=== Begin Enclosure ===

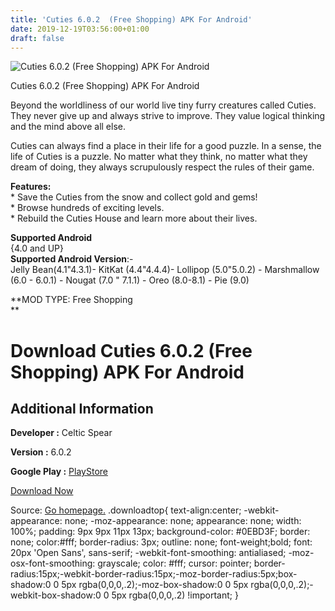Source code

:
 ```yaml
---
title: 'Cuties 6.0.2  (Free Shopping) APK For Android'
date: 2019-12-19T03:56:00+01:00
draft: false
---
```


![Cuties 6.0.2  (Free Shopping) APK For Android](https://i2.wp.com/apkhome.net/wp-content/uploads/2019/11/Cuties-6.0.2--Free-Shopping.png "Cuties 6.0.2  (Free Shopping) APK For Android")

  

Cuties 6.0.2  (Free Shopping) APK For Android

Beyond the worldliness of our world live tiny furry creatures called Cuties. They never give up and always strive to improve. They value logical thinking and the mind above all else.

Cuties can always find a place in their life for a good puzzle. In a sense, the life of Cuties is a puzzle. No matter what they think, no matter what they dream of doing, they always scrupulously respect the rules of their game.

**Features:**  
\* Save the Cuties from the snow and collect gold and gems!  
\* Browse hundreds of exciting levels.  
\* Rebuild the Cuties House and learn more about their lives.

**Supported Android**  
{4.0 and UP}  
**Supported Android Version**:-  
Jelly Bean(4.1"4.3.1)- KitKat (4.4"4.4.4)- Lollipop (5.0"5.0.2) - Marshmallow (6.0 - 6.0.1) - Nougat (7.0 " 7.1.1) - Oreo (8.0-8.1) - Pie (9.0)

**MOD TYPE: Free Shopping  
**

Download Cuties 6.0.2  (Free Shopping) APK For Android
==========================================================

Additional Information
----------------------

**Developer :** Celtic Spear

**Version :** 6.0.2

**Google Play :** [PlayStore](https://play.google.com/store/apps/details?id=com.celticspear.blackies)

  

[Download Now](https://store4app.co/post/cuties-6-0-2-od-free-shopping-apk-for-android_1574451753)

  
Source: [Go homepage.](https://store4app.co/post/cuties-6-0-2-od-free-shopping-apk-for-android_1574451753) .downloadtop{ text-align:center; -webkit-appearance: none; -moz-appearance: none; appearance: none; width: 100%; padding: 9px 9px 11px 13px; background-color: #0EBD3F; border: none; color:#fff; border-radius: 3px; outline: none; font-weight;bold; font: 20px 'Open Sans', sans-serif; -webkit-font-smoothing: antialiased; -moz-osx-font-smoothing: grayscale; color: #fff; cursor: pointer; border-radius:15px;-webkit-border-radius:15px;-moz-border-radius:5px;box-shadow:0 0 5px rgba(0,0,0,.2);-moz-box-shadow:0 0 5px rgba(0,0,0,.2);-webkit-box-shadow:0 0 5px rgba(0,0,0,.2) !important; }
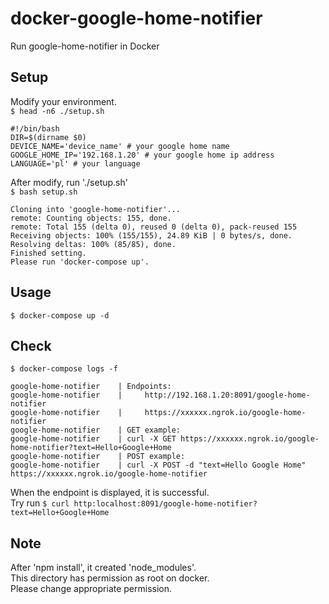 # docker-google-home-notifier
Run google-home-notifier in Docker

## Setup
Modify your environment.  
`$ head -n6 ./setup.sh`
```
#!/bin/bash
DIR=$(dirname $0)
DEVICE_NAME='device_name' # your google home name
GOOGLE_HOME_IP='192.168.1.20' # your google home ip address
LANGUAGE='pl' # your language
```
After modify, run './setup.sh'  
`$ bash setup.sh`
```
Cloning into 'google-home-notifier'...
remote: Counting objects: 155, done.
remote: Total 155 (delta 0), reused 0 (delta 0), pack-reused 155
Receiving objects: 100% (155/155), 24.89 KiB | 0 bytes/s, done.
Resolving deltas: 100% (85/85), done.
Finished setting.
Please run 'docker-compose up'.
```

## Usage
`$ docker-compose up -d`

## Check
`$ docker-compose logs -f`
```
google-home-notifier    | Endpoints:
google-home-notifier    |     http://192.168.1.20:8091/google-home-notifier
google-home-notifier    |     https://xxxxxx.ngrok.io/google-home-notifier
google-home-notifier    | GET example:
google-home-notifier    | curl -X GET https://xxxxxx.ngrok.io/google-home-notifier?text=Hello+Google+Home
google-home-notifier    | POST example:
google-home-notifier    | curl -X POST -d "text=Hello Google Home" https://xxxxxx.ngrok.io/google-home-notifier
```
When the endpoint is displayed, it is successful.  
Try run `$ curl http:localhost:8091/google-home-notifier?text=Hello+Google+Home`

## Note
After 'npm install', it created 'node_modules'.  
This directory has permission as root on docker.  
Please change appropriate permission.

=== End Enclosure ===

### [What you have to do]
Given the data above, which lines hold the string "Supported"? Return them.

### [Response to this task]
**Supported Android**  
**Supported Android Version**:-  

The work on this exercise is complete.